If you are transferring from another series use the FREE transfer guide that contains excerpts from all of the method books followed by guidelines for appropriate method book level and supplemental materials. Our FREE Teacher Welcome Kit also contains helpful charts and guides.
Is Piano Pronto an All-in-One course?
Not exactly, but it’s pretty close! Each book in the Piano Pronto series includes pieces, explanations about musical concepts and terminology, written music theory exercises, and Pronto Prep sections to help instill the importance of section work. If you want to dive deeper into music theorym we suggest using the correlating Power Pages book to supplement.
What makes Piano Pronto different from other methods?
The Piano Pronto series utilizes unique and motivating material that is suitable for students of all ages and introduces on staff reading from day one. Most of the pieces in the Piano Pronto series are recognizable tunes that students are familiar with, making it easier to practice effectively and progress at a faster rate.
The books have a clean layout with no distracting illustrations. The music is pedagogically flexible with finely-crafted hand-friendly selections from a wide variety of genres and a thoughtful and gentle trajectory that will keep your students happy and progressing.
The method features a systematic approach to learning new repertoire. Nearly every piece is preceded by a Pronto Prep section where the difficult portions of the next piece have been extracted to be used as section work. By reinforcing this habit continuously students are less fearful of challenges in new pieces and engrain solid practice habits.
Keyboard Kickoff and Prelude seem similar, what is the difference?
Keyboard Kickoff is intended for younger beginners, typically those with smaller hands, who are ages 5-7. The pacing of Keyboard Kickoff is slower, the pieces have more note-name aides, and there is only a limited use of harmonic intervals. In contrast, Prelude is a beginning level book intended for older beginners, has a more accelerated pacing, fewer note-name aides, and more demanding use of harmonic intervals in the left hand.
Can my student skip Prelude after Keyboard Kickoff?
Students who complete Keyboard Kickoff should then work through the Prelude book. There are a number of concepts, including the introduction of dynamics and accidentals, that are introduced in the Prelude book that are not presented in Keyboard Kickoff. While there is some overlap between Keyboard Kickoff and Prelude there are transition instructions in the Foreword Notes of the Prelude book that detail how to utilize the review pieces at the beginning of the Prelude book. Many teachers find it effective to start using these two books in tandem when the student reaches the halfway point of Keyboard Kickoff.
What is the Interlude book?
Students inevitably hit small reading roadblocks when they reach the late beginning level.
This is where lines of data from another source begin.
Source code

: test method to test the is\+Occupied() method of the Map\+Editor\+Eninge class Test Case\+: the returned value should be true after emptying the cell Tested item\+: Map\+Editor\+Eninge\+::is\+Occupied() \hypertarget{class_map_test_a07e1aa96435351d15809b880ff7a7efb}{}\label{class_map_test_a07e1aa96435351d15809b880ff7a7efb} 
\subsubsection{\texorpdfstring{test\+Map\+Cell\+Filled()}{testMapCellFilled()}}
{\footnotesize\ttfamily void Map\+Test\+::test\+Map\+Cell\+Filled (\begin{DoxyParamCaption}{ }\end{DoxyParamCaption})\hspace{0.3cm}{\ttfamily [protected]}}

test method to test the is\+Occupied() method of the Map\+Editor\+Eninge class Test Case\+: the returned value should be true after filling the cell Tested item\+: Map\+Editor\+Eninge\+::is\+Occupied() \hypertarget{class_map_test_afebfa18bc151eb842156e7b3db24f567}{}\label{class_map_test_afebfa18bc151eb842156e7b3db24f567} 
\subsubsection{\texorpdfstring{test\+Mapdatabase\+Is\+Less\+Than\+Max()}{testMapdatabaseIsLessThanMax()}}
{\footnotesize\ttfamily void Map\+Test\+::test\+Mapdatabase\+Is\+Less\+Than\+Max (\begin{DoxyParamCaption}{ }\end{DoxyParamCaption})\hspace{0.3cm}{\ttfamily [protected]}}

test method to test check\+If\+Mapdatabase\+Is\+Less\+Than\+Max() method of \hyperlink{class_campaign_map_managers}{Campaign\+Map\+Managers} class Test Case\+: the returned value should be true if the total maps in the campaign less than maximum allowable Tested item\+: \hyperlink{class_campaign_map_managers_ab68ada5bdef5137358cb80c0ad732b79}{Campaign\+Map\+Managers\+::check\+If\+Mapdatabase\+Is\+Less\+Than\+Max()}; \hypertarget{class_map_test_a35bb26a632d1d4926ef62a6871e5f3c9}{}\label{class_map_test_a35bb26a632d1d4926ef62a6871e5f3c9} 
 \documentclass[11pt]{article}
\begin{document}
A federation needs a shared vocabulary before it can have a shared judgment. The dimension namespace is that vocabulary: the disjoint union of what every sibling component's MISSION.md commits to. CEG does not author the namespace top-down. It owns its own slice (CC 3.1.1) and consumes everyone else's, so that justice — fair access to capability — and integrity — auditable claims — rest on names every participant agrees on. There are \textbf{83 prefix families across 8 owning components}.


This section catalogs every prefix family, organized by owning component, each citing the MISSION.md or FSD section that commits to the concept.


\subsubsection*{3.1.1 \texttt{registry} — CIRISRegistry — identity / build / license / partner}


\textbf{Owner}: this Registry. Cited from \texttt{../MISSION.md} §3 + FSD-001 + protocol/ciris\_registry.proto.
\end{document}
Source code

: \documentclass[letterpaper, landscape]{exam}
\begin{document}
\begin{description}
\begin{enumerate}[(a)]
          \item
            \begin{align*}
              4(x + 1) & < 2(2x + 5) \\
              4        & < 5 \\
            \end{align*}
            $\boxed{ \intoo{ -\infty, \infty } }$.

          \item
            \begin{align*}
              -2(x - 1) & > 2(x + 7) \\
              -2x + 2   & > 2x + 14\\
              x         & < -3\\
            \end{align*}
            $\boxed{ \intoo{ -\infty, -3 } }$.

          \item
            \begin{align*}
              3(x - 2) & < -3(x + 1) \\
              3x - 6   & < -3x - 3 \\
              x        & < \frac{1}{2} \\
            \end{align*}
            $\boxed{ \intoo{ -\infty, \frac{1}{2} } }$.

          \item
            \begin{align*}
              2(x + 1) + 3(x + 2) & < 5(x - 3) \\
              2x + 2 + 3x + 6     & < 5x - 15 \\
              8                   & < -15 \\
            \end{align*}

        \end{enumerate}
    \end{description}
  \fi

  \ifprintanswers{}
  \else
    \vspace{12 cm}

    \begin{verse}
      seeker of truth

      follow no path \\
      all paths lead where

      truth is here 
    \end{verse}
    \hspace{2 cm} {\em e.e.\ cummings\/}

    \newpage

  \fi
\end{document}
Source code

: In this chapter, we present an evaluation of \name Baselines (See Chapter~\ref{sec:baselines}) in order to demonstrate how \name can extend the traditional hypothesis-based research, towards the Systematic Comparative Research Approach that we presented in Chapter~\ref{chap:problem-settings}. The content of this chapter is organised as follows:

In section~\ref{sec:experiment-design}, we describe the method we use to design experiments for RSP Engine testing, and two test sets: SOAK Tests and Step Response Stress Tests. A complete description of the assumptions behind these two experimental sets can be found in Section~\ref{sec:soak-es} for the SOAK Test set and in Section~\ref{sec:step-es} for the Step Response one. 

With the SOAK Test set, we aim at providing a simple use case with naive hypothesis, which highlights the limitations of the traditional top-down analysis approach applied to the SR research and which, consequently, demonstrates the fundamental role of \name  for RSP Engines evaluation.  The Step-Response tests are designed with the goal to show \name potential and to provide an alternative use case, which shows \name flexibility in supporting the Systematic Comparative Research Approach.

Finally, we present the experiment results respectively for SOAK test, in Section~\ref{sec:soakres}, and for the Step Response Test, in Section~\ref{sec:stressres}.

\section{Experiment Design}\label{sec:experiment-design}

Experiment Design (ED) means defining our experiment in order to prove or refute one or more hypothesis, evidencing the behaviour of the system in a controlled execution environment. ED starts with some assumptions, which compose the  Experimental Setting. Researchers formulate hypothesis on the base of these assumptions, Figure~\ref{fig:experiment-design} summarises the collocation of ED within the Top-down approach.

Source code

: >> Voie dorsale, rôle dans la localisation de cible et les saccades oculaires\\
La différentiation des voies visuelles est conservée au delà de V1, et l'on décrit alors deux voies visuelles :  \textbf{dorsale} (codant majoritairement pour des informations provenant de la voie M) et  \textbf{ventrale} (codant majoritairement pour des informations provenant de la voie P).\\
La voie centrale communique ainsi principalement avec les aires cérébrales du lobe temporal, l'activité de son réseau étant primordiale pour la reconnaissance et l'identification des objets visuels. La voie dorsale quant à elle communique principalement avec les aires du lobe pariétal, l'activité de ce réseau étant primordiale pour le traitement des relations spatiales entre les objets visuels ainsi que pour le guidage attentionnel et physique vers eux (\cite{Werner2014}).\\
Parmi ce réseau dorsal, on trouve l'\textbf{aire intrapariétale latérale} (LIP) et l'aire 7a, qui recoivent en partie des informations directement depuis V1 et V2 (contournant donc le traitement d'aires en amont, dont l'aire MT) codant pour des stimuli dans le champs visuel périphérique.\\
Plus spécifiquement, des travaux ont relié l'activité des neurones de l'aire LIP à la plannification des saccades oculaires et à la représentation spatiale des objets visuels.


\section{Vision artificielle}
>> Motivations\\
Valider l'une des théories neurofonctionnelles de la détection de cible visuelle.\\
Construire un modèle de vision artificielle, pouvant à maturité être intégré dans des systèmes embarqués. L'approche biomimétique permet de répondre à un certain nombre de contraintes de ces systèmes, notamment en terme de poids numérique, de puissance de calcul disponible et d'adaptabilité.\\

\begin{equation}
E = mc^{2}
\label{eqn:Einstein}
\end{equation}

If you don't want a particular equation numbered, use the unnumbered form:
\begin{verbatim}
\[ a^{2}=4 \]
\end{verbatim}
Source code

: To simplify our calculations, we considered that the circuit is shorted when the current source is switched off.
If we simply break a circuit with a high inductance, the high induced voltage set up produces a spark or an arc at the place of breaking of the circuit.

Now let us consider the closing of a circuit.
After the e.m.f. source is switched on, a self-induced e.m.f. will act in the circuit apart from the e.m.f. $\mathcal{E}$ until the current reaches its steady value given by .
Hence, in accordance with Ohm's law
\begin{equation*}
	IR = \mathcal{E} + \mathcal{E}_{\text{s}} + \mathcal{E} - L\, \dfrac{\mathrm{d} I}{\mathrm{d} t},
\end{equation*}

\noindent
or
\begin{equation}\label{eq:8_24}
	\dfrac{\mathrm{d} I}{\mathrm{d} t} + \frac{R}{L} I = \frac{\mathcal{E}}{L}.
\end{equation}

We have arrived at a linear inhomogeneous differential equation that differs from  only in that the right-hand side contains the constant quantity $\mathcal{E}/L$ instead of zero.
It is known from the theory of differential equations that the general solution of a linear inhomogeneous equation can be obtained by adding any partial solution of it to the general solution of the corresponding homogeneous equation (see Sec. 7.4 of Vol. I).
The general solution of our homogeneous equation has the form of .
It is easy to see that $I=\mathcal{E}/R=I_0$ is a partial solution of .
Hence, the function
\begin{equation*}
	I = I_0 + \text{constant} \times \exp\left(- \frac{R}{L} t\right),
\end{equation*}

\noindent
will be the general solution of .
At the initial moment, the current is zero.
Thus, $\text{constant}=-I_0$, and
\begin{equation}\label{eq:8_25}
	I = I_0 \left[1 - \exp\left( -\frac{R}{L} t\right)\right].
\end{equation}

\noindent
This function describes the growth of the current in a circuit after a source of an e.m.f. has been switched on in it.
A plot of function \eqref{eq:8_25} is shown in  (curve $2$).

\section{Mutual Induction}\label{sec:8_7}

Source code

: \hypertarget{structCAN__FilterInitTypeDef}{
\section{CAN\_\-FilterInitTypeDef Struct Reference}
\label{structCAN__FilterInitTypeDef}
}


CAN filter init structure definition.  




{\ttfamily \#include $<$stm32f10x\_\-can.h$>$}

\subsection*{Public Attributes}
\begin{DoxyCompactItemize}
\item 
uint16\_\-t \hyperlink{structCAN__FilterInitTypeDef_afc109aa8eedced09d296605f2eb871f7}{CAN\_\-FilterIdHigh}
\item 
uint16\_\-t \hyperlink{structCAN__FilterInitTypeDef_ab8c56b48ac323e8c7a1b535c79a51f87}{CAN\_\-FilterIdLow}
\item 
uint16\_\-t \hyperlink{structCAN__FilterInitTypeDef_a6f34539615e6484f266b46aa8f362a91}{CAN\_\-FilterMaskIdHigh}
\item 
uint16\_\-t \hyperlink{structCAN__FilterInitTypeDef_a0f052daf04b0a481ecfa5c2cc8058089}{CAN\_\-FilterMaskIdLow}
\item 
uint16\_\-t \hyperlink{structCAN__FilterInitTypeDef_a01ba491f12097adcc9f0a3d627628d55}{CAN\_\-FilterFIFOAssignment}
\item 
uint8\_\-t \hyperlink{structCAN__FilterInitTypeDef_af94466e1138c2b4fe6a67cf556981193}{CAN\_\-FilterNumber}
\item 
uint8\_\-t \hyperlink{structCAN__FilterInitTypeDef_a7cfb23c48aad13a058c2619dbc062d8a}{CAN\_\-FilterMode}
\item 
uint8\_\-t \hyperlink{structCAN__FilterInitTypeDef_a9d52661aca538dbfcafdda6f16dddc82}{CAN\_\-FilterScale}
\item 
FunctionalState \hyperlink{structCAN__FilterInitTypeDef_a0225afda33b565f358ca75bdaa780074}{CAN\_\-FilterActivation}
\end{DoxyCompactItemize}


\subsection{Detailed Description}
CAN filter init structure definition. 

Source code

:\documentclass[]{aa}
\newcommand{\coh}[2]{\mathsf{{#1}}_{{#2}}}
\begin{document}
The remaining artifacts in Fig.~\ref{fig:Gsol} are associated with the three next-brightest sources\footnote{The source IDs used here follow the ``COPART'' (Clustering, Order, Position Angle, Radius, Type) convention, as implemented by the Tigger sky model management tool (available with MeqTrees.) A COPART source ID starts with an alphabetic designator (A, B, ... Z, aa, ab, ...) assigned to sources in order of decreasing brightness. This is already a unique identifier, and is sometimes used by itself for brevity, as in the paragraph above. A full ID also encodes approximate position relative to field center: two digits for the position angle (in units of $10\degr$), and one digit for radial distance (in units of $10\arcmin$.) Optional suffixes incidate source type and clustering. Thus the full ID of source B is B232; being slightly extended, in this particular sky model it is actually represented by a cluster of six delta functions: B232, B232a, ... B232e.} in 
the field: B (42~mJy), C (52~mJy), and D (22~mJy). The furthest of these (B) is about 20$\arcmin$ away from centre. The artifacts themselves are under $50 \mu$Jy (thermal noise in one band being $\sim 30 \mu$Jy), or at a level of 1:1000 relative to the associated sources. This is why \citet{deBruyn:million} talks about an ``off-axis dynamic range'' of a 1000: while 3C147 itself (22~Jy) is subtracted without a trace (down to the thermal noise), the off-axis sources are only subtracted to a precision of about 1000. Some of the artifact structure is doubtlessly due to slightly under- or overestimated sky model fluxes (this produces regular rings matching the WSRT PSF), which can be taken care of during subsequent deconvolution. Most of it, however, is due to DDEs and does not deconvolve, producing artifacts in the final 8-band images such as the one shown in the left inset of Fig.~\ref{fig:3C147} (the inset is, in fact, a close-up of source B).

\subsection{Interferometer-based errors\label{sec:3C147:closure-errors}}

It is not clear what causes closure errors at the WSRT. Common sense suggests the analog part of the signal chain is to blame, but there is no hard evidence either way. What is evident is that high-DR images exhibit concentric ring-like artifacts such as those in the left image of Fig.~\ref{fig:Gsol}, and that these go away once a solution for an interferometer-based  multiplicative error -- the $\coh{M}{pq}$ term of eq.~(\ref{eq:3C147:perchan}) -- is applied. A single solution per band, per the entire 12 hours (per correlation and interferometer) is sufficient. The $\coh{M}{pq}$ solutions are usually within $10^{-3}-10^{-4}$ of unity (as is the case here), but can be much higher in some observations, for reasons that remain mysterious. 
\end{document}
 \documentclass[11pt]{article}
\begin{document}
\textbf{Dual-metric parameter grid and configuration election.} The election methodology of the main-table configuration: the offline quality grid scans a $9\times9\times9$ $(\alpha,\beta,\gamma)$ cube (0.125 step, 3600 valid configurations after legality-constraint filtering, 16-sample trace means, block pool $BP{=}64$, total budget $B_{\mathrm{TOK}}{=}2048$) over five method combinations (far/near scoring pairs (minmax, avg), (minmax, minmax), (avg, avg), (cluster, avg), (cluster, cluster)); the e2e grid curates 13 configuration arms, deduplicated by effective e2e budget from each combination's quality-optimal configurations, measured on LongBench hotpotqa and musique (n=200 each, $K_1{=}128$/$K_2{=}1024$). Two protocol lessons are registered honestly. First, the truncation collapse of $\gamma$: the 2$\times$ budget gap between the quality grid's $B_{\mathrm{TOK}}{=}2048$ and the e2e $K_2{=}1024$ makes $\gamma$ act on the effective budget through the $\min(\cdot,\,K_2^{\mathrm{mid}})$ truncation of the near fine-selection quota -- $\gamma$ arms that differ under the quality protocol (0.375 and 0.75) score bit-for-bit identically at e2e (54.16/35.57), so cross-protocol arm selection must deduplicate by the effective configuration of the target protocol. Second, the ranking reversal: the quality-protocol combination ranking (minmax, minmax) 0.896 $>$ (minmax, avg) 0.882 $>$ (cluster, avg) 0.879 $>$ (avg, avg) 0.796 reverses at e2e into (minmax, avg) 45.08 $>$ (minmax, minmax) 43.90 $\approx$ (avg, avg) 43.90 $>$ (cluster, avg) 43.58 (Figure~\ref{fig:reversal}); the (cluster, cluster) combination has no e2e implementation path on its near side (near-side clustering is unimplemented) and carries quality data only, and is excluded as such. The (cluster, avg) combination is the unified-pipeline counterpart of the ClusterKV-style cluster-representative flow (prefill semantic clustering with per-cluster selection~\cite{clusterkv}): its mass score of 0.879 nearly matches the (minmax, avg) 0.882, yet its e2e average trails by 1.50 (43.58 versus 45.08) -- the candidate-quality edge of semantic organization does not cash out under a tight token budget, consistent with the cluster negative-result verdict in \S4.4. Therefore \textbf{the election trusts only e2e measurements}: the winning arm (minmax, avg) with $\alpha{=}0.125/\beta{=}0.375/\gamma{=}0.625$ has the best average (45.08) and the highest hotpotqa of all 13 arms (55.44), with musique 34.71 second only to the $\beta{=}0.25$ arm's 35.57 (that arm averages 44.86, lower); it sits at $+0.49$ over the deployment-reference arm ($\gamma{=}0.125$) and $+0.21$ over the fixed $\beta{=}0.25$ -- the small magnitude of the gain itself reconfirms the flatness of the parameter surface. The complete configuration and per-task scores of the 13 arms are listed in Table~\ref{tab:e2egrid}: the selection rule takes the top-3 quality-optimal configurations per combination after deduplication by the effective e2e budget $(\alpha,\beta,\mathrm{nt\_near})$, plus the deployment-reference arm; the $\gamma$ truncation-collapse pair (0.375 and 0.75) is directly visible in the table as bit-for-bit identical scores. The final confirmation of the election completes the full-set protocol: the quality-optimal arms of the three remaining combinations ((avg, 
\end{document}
The Interlude book is an optional volume that can be used by students after they finish the Prelude book or in tandem with the Movement 1 book to help reinforce their reading skills and to further explore playing in easy tonal centers like G major and F major. The Interlude book has a limited amount of textual method material and includes the teacher duets all in the same book
What is the Coda book?
After completing Piano Pronto: Movement 3, teachers and students have the option to continue through the latter part of the series, or move directly into the Piano Pronto: Coda book to wrap up the method book journey. The Coda book features favorite pieces from Piano Pronto: Movement 4, Movement 5, Finale, and Encore, organized by historical period and also includes historical notes covering details about each piece and the stylistic elements of the different music history eras.
I don’t like arrangements, can you convince me otherwise?
The backbone of the Piano Pronto series is the familiarity of the repertoire. The series was written over a ten-year period and road-tested on hundreds of students of all levels, backgrounds, and ages. Time and time again we found that familiar melodies are generally easier for students to practice effectively at home. When practice time increases so does the pace of their progress! The arrangements are carefully crafted to maintain the integrity of the original works and help expose students to genres of music, like orchestral themes, that they may not otherwise encounter.